#### WHAT IS EXPECTED:
A complete response lists each line of the data below that includes the word "console".
━━━ STORED DATA
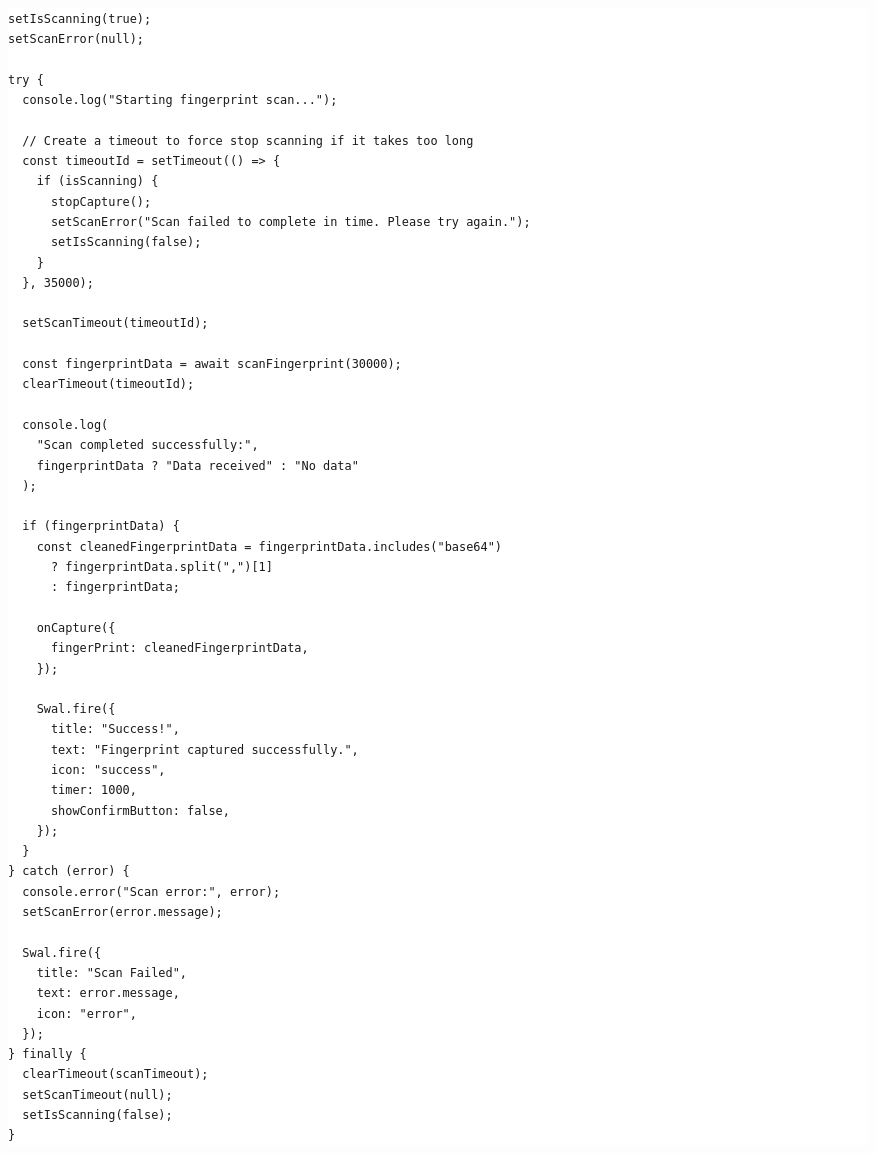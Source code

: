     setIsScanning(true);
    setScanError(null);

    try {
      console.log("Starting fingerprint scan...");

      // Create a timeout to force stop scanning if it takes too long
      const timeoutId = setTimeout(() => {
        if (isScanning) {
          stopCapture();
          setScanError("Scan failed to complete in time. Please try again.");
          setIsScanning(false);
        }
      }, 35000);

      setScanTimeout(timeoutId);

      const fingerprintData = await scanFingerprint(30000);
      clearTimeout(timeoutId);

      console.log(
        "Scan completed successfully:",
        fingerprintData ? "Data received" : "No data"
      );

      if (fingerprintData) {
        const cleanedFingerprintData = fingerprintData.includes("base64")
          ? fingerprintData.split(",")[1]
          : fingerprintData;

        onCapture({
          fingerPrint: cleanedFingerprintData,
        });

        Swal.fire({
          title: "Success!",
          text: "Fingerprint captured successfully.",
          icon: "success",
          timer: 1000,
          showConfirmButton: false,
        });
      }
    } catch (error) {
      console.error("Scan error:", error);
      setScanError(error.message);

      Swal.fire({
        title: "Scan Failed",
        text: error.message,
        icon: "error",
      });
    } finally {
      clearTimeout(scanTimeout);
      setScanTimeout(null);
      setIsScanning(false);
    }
━━━━━━
#### RESULT:
      console.log("Starting fingerprint scan...");
      console.log(
      console.error("Scan error:", error);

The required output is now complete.